TASK PROMPT:
Output a verbatim copy of the data, cut off after the line that contains "另一个故事也可以说明朱元璋杀害功臣的动机。\\".

Plain-text document sources
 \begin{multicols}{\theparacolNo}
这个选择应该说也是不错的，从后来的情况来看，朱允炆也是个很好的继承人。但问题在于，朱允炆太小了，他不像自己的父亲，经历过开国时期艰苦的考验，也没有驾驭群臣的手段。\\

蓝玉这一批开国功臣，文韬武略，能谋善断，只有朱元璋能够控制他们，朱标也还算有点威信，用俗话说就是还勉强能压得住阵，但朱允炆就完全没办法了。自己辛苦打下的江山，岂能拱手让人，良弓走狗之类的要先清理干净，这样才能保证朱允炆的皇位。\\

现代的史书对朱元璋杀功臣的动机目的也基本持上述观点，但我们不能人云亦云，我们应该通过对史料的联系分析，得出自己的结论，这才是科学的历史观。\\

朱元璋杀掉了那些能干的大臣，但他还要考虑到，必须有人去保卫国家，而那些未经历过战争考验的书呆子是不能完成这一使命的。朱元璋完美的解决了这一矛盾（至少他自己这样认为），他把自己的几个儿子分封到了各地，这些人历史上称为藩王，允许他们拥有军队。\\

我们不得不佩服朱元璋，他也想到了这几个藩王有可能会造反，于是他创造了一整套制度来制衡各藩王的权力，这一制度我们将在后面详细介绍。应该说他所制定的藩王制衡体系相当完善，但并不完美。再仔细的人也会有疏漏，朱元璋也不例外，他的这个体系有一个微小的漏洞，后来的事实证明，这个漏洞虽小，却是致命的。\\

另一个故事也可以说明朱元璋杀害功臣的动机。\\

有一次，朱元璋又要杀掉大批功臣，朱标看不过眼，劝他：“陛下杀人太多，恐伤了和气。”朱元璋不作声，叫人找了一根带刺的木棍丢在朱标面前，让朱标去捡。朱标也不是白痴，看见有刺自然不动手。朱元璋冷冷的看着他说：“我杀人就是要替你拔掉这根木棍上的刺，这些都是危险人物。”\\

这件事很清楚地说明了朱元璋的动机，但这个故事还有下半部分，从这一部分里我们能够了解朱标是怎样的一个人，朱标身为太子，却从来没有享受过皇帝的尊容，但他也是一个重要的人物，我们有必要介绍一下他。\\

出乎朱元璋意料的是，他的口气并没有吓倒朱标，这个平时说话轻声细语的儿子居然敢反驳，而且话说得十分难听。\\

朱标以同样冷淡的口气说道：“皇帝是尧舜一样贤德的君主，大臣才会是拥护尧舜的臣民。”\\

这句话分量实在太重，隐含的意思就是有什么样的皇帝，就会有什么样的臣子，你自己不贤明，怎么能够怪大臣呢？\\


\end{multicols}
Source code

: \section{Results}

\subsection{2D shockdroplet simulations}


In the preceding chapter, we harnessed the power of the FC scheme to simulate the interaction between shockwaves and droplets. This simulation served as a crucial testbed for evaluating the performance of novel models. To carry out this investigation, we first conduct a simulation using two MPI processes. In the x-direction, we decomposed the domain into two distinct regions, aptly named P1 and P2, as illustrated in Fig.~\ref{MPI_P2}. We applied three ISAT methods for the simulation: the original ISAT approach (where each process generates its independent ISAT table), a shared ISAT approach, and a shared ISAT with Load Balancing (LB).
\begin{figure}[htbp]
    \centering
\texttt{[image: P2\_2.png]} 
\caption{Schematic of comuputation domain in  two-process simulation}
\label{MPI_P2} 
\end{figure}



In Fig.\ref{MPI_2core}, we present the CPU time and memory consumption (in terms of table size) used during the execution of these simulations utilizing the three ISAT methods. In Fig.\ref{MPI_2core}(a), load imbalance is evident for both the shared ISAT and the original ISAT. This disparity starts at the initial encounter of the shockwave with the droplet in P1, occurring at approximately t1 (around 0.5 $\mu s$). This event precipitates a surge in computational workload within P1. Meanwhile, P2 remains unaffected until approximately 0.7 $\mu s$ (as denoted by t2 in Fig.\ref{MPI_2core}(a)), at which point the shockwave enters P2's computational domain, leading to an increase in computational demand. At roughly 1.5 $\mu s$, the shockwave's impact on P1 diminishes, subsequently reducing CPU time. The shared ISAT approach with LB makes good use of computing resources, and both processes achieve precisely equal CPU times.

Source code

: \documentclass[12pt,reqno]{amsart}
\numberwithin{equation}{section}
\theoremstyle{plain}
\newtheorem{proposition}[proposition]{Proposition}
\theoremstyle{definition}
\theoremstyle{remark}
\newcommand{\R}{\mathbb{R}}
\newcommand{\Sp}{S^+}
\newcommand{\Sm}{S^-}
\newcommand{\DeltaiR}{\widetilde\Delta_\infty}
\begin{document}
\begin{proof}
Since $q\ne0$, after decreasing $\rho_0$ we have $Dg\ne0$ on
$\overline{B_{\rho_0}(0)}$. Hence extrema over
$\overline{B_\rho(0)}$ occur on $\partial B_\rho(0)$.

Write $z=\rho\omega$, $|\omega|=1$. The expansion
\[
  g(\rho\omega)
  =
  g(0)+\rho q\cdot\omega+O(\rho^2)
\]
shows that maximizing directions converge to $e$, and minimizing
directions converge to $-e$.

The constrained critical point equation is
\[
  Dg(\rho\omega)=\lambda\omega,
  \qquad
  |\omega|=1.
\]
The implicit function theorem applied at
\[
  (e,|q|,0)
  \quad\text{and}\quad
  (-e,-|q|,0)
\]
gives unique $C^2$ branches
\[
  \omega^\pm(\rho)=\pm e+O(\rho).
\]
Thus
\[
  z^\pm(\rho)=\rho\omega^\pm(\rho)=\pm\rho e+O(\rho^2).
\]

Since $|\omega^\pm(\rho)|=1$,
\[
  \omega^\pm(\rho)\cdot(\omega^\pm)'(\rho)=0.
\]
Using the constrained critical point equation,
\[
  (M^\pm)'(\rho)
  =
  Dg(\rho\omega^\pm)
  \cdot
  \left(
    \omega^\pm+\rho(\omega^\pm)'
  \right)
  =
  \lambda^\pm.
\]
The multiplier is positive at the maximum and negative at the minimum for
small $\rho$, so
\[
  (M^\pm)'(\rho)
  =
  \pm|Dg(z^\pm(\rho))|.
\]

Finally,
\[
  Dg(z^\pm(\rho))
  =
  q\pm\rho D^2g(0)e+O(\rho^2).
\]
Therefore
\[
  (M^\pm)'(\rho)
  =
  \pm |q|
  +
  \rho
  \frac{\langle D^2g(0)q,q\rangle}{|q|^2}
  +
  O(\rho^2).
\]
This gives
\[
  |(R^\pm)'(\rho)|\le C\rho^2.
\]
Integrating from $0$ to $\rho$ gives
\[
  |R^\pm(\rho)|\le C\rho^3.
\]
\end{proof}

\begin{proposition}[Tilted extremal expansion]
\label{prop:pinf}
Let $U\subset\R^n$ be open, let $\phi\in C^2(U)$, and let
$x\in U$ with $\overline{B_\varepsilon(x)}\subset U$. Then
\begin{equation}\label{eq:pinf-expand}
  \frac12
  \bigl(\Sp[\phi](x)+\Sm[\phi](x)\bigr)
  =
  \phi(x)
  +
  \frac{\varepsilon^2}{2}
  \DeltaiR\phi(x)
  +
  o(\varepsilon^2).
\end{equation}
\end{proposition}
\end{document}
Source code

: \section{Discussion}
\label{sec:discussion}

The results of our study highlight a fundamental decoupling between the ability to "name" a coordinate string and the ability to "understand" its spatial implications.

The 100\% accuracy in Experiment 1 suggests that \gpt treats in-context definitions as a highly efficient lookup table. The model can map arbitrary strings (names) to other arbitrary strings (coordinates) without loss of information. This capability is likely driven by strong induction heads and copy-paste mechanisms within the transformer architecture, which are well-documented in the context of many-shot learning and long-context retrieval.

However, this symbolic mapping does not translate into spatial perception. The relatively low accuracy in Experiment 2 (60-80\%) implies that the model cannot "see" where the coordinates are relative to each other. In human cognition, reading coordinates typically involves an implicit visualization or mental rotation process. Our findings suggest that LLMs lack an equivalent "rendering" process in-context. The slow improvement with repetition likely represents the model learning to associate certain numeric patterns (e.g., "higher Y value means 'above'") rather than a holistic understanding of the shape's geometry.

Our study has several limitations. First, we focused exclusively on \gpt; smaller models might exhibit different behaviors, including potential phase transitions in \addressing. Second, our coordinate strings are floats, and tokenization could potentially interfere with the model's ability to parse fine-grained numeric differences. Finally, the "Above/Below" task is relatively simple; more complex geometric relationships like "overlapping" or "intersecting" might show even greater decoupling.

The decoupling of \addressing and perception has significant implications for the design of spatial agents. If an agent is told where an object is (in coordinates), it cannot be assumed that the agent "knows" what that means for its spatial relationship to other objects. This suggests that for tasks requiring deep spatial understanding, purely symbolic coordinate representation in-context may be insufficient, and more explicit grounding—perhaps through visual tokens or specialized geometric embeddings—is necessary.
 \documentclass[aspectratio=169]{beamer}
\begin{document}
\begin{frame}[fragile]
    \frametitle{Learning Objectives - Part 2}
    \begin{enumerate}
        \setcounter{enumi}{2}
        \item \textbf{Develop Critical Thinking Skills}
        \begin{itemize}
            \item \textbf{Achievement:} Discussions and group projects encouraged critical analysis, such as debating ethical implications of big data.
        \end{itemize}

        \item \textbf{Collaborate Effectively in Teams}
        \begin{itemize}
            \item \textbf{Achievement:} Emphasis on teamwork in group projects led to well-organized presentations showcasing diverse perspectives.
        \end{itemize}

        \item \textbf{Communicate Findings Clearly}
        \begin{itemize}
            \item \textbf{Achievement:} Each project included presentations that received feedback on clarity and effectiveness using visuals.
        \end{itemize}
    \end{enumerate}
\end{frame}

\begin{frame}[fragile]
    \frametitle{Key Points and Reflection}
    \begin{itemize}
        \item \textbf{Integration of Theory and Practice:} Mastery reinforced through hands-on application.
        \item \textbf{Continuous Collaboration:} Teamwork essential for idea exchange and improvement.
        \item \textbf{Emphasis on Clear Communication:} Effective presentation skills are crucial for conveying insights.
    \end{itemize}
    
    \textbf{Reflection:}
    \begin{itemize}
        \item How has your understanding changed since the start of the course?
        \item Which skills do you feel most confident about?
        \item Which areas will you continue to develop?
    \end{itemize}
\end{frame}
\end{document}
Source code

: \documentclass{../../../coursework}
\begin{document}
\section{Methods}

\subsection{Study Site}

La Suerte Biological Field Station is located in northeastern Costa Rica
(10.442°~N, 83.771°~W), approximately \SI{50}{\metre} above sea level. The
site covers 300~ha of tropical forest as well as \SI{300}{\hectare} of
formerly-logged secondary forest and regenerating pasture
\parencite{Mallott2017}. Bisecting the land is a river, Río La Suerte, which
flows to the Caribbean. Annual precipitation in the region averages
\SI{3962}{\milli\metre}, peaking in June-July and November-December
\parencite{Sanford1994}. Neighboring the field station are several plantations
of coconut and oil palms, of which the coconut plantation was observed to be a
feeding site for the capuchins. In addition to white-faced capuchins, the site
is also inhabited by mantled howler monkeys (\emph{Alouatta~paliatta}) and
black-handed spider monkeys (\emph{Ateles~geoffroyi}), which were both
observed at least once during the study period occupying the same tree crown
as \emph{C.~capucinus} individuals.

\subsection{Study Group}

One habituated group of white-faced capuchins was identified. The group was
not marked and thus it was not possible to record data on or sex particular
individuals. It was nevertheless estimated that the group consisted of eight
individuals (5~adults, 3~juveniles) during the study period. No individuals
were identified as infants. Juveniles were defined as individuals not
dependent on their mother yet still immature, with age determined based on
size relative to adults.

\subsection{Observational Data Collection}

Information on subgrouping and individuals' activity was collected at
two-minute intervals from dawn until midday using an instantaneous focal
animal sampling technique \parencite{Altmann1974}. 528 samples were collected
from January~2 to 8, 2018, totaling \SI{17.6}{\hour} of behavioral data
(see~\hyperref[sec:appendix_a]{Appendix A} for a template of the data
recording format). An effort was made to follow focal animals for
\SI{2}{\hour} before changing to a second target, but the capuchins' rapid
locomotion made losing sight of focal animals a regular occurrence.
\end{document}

TASK RESULT:
 \begin{multicols}{\theparacolNo}
这个选择应该说也是不错的，从后来的情况来看，朱允炆也是个很好的继承人。但问题在于，朱允炆太小了，他不像自己的父亲，经历过开国时期艰苦的考验，也没有驾驭群臣的手段。\\

蓝玉这一批开国功臣，文韬武略，能谋善断，只有朱元璋能够控制他们，朱标也还算有点威信，用俗话说就是还勉强能压得住阵，但朱允炆就完全没办法了。自己辛苦打下的江山，岂能拱手让人，良弓走狗之类的要先清理干净，这样才能保证朱允炆的皇位。\\

现代的史书对朱元璋杀功臣的动机目的也基本持上述观点，但我们不能人云亦云，我们应该通过对史料的联系分析，得出自己的结论，这才是科学的历史观。\\

朱元璋杀掉了那些能干的大臣，但他还要考虑到，必须有人去保卫国家，而那些未经历过战争考验的书呆子是不能完成这一使命的。朱元璋完美的解决了这一矛盾（至少他自己这样认为），他把自己的几个儿子分封到了各地，这些人历史上称为藩王，允许他们拥有军队。\\

我们不得不佩服朱元璋，他也想到了这几个藩王有可能会造反，于是他创造了一整套制度来制衡各藩王的权力，这一制度我们将在后面详细介绍。应该说他所制定的藩王制衡体系相当完善，但并不完美。再仔细的人也会有疏漏，朱元璋也不例外，他的这个体系有一个微小的漏洞，后来的事实证明，这个漏洞虽小，却是致命的。\\

另一个故事也可以说明朱元璋杀害功臣的动机。\\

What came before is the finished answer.